RECORD EXCERPTS

□ □ □ □ □

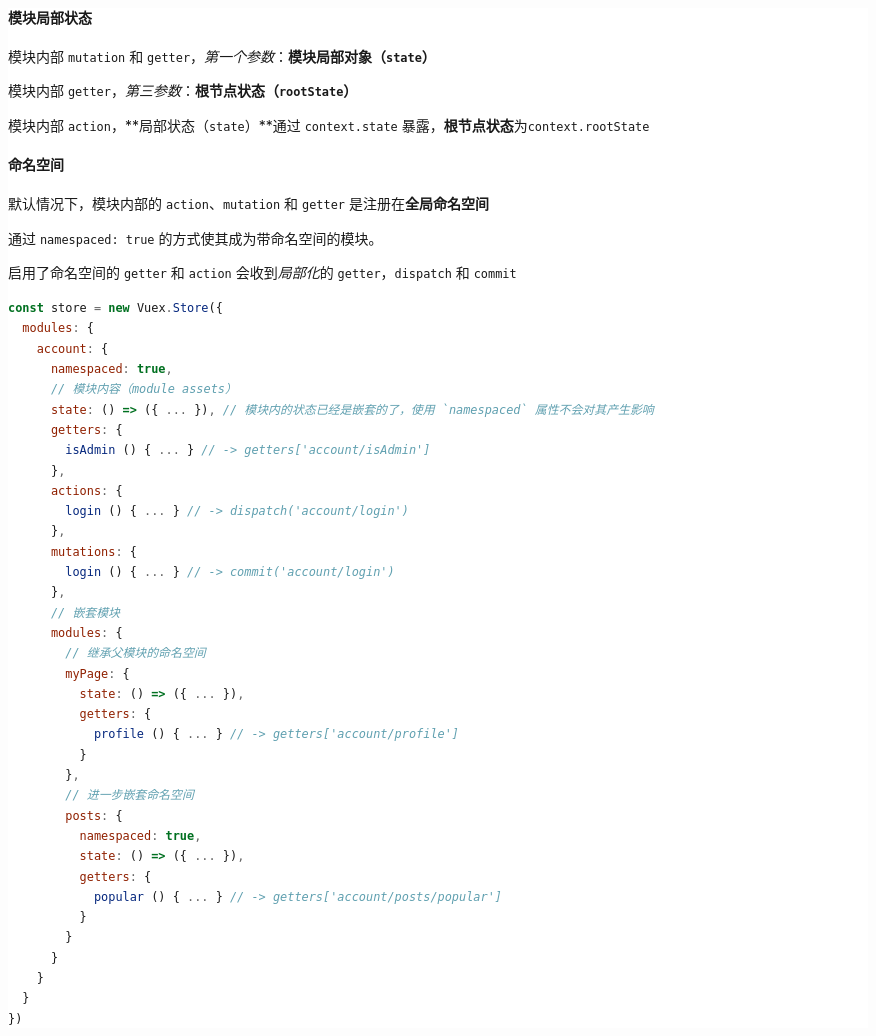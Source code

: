 #### 模块局部状态

模块内部 `mutation` 和 `getter`，_第一个参数_：**模块局部对象（`state`）**

模块内部 `getter`，_第三参数_：**根节点状态（`rootState`）**

模块内部 `action`，**局部状态（`state`）**通过 `context.state` 暴露，**根节点状态**为`context.rootState`

#### 命名空间

默认情况下，模块内部的 `action`、`mutation` 和 `getter` 是注册在**全局命名空间**

通过 `namespaced: true` 的方式使其成为带命名空间的模块。

启用了命名空间的 `getter` 和 `action` 会收到*局部化*的 `getter`，`dispatch` 和 `commit`

```js
const store = new Vuex.Store({
  modules: {
    account: {
      namespaced: true,
      // 模块内容（module assets）
      state: () => ({ ... }), // 模块内的状态已经是嵌套的了，使用 `namespaced` 属性不会对其产生影响
      getters: {
        isAdmin () { ... } // -> getters['account/isAdmin']
      },
      actions: {
        login () { ... } // -> dispatch('account/login')
      },
      mutations: {
        login () { ... } // -> commit('account/login')
      },
      // 嵌套模块
      modules: {
        // 继承父模块的命名空间
        myPage: {
          state: () => ({ ... }),
          getters: {
            profile () { ... } // -> getters['account/profile']
          }
        },
        // 进一步嵌套命名空间
        posts: {
          namespaced: true,
          state: () => ({ ... }),
          getters: {
            popular () { ... } // -> getters['account/posts/popular']
          }
        }
      }
    }
  }
})
```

□ □ □ □ □

WHAT TO DO
Tell how many lines in the entries contain the string "dispatch", and give nothing beyond the number.

TASK SOLUTION
2